## WHAT YOU SHOULD DO
Without the images, output every record exactly as it appears.

=== RECORD SET ===

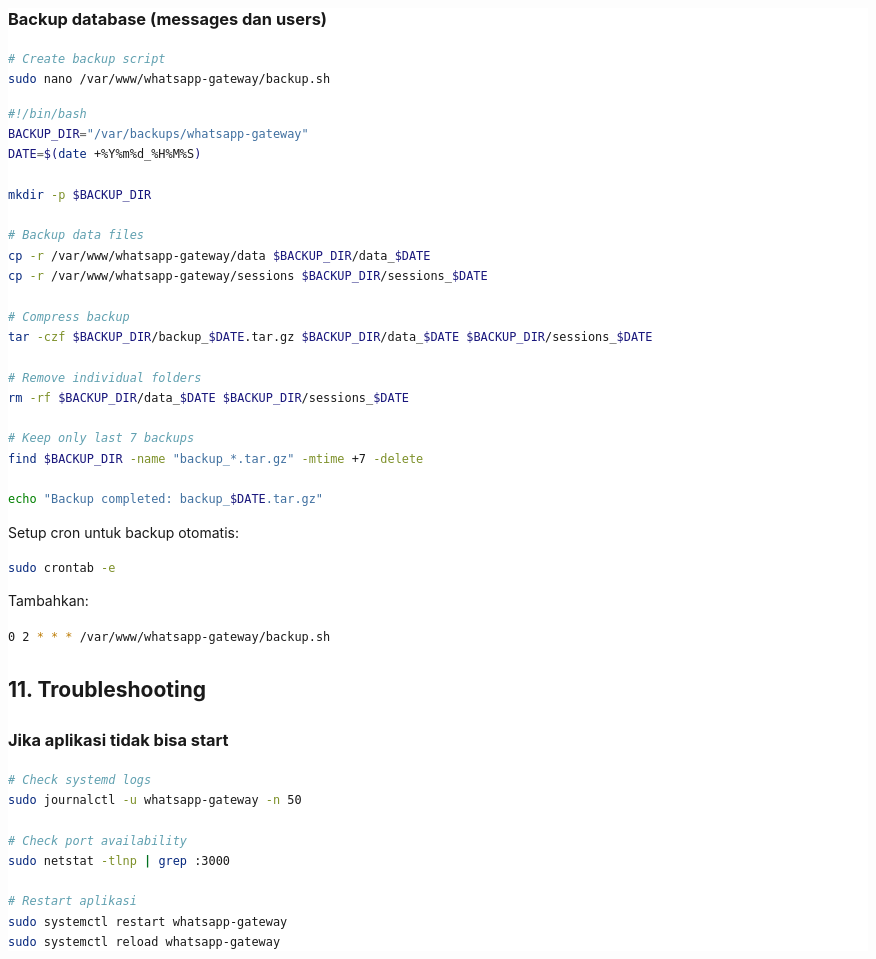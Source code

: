 ### Backup database (messages dan users)
```bash
# Create backup script
sudo nano /var/www/whatsapp-gateway/backup.sh
```

```bash
#!/bin/bash
BACKUP_DIR="/var/backups/whatsapp-gateway"
DATE=$(date +%Y%m%d_%H%M%S)

mkdir -p $BACKUP_DIR

# Backup data files
cp -r /var/www/whatsapp-gateway/data $BACKUP_DIR/data_$DATE
cp -r /var/www/whatsapp-gateway/sessions $BACKUP_DIR/sessions_$DATE

# Compress backup
tar -czf $BACKUP_DIR/backup_$DATE.tar.gz $BACKUP_DIR/data_$DATE $BACKUP_DIR/sessions_$DATE

# Remove individual folders
rm -rf $BACKUP_DIR/data_$DATE $BACKUP_DIR/sessions_$DATE

# Keep only last 7 backups
find $BACKUP_DIR -name "backup_*.tar.gz" -mtime +7 -delete

echo "Backup completed: backup_$DATE.tar.gz"
```

Setup cron untuk backup otomatis:
```bash
sudo crontab -e
```

Tambahkan:
```bash
0 2 * * * /var/www/whatsapp-gateway/backup.sh
```

## 11. Troubleshooting

### Jika aplikasi tidak bisa start
```bash
# Check systemd logs
sudo journalctl -u whatsapp-gateway -n 50

# Check port availability
sudo netstat -tlnp | grep :3000

# Restart aplikasi
sudo systemctl restart whatsapp-gateway
sudo systemctl reload whatsapp-gateway
```
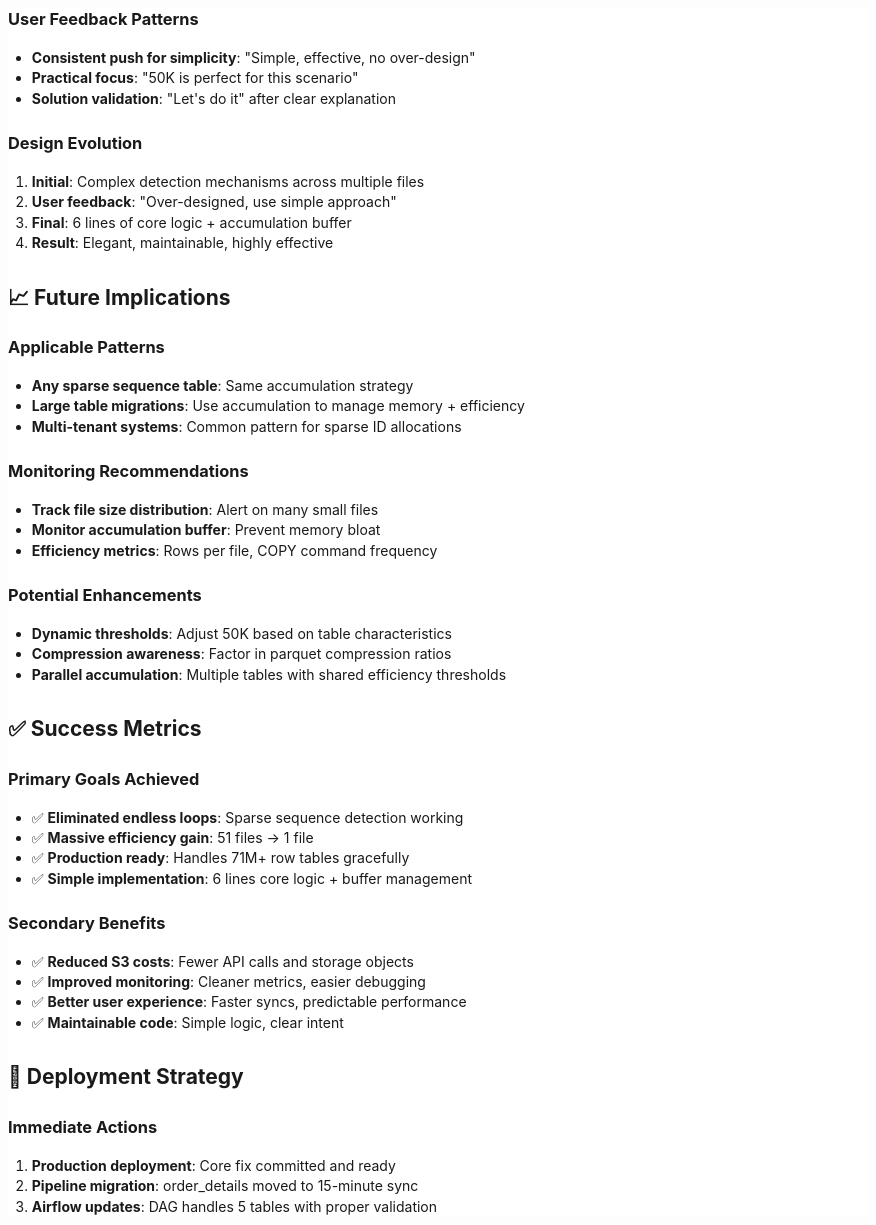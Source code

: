 ### **User Feedback Patterns**
- **Consistent push for simplicity**: "Simple, effective, no over-design"
- **Practical focus**: "50K is perfect for this scenario" 
- **Solution validation**: "Let's do it" after clear explanation

### **Design Evolution**
1. **Initial**: Complex detection mechanisms across multiple files
2. **User feedback**: "Over-designed, use simple approach" 
3. **Final**: 6 lines of core logic + accumulation buffer
4. **Result**: Elegant, maintainable, highly effective

## 📈 **Future Implications**

### **Applicable Patterns**
- **Any sparse sequence table**: Same accumulation strategy
- **Large table migrations**: Use accumulation to manage memory + efficiency
- **Multi-tenant systems**: Common pattern for sparse ID allocations

### **Monitoring Recommendations**
- **Track file size distribution**: Alert on many small files
- **Monitor accumulation buffer**: Prevent memory bloat
- **Efficiency metrics**: Rows per file, COPY command frequency

### **Potential Enhancements**
- **Dynamic thresholds**: Adjust 50K based on table characteristics
- **Compression awareness**: Factor in parquet compression ratios
- **Parallel accumulation**: Multiple tables with shared efficiency thresholds

## ✅ **Success Metrics**

### **Primary Goals Achieved**
- ✅ **Eliminated endless loops**: Sparse sequence detection working
- ✅ **Massive efficiency gain**: 51 files → 1 file  
- ✅ **Production ready**: Handles 71M+ row tables gracefully
- ✅ **Simple implementation**: 6 lines core logic + buffer management

### **Secondary Benefits**  
- ✅ **Reduced S3 costs**: Fewer API calls and storage objects
- ✅ **Improved monitoring**: Cleaner metrics, easier debugging
- ✅ **Better user experience**: Faster syncs, predictable performance
- ✅ **Maintainable code**: Simple logic, clear intent

## 🚀 **Deployment Strategy**

### **Immediate Actions**
1. **Production deployment**: Core fix committed and ready
2. **Pipeline migration**: order_details moved to 15-minute sync
3. **Airflow updates**: DAG handles 5 tables with proper validation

===

## REPLY
Source code

: ### Backup database (messages dan users)
```bash
# Create backup script
sudo nano /var/www/whatsapp-gateway/backup.sh
```

```bash
#!/bin/bash
BACKUP_DIR="/var/backups/whatsapp-gateway"
DATE=$(date +%Y%m%d_%H%M%S)

mkdir -p $BACKUP_DIR

# Backup data files
cp -r /var/www/whatsapp-gateway/data $BACKUP_DIR/data_$DATE
cp -r /var/www/whatsapp-gateway/sessions $BACKUP_DIR/sessions_$DATE

# Compress backup
tar -czf $BACKUP_DIR/backup_$DATE.tar.gz $BACKUP_DIR/data_$DATE $BACKUP_DIR/sessions_$DATE

# Remove individual folders
rm -rf $BACKUP_DIR/data_$DATE $BACKUP_DIR/sessions_$DATE

# Keep only last 7 backups
find $BACKUP_DIR -name "backup_*.tar.gz" -mtime +7 -delete

echo "Backup completed: backup_$DATE.tar.gz"
```

Setup cron untuk backup otomatis:
```bash
sudo crontab -e
```

Tambahkan:
```bash
0 2 * * * /var/www/whatsapp-gateway/backup.sh
```

## 11. Troubleshooting

### Jika aplikasi tidak bisa start
```bash
# Check systemd logs
sudo journalctl -u whatsapp-gateway -n 50

# Check port availability
sudo netstat -tlnp | grep :3000

# Restart aplikasi
sudo systemctl restart whatsapp-gateway
sudo systemctl reload whatsapp-gateway
```
Source code

: ### **User Feedback Patterns**
- **Consistent push for simplicity**: "Simple, effective, no over-design"
- **Practical focus**: "50K is perfect for this scenario" 
- **Solution validation**: "Let's do it" after clear explanation

### **Design Evolution**
1. **Initial**: Complex detection mechanisms across multiple files
2. **User feedback**: "Over-designed, use simple approach" 
3. **Final**: 6 lines of core logic + accumulation buffer
4. **Result**: Elegant, maintainable, highly effective

## 📈 **Future Implications**

### **Applicable Patterns**
- **Any sparse sequence table**: Same accumulation strategy
- **Large table migrations**: Use accumulation to manage memory + efficiency
- **Multi-tenant systems**: Common pattern for sparse ID allocations

### **Monitoring Recommendations**
- **Track file size distribution**: Alert on many small files
- **Monitor accumulation buffer**: Prevent memory bloat
- **Efficiency metrics**: Rows per file, COPY command frequency

### **Potential Enhancements**
- **Dynamic thresholds**: Adjust 50K based on table characteristics
- **Compression awareness**: Factor in parquet compression ratios
- **Parallel accumulation**: Multiple tables with shared efficiency thresholds

## ✅ **Success Metrics**

### **Primary Goals Achieved**
- ✅ **Eliminated endless loops**: Sparse sequence detection working
- ✅ **Massive efficiency gain**: 51 files → 1 file  
- ✅ **Production ready**: Handles 71M+ row tables gracefully
- ✅ **Simple implementation**: 6 lines core logic + buffer management

### **Secondary Benefits**  
- ✅ **Reduced S3 costs**: Fewer API calls and storage objects
- ✅ **Improved monitoring**: Cleaner metrics, easier debugging
- ✅ **Better user experience**: Faster syncs, predictable performance
- ✅ **Maintainable code**: Simple logic, clear intent

## 🚀 **Deployment Strategy**

### **Immediate Actions**
1. **Production deployment**: Core fix committed and ready
2. **Pipeline migration**: order_details moved to 15-minute sync
3. **Airflow updates**: DAG handles 5 tables with proper validation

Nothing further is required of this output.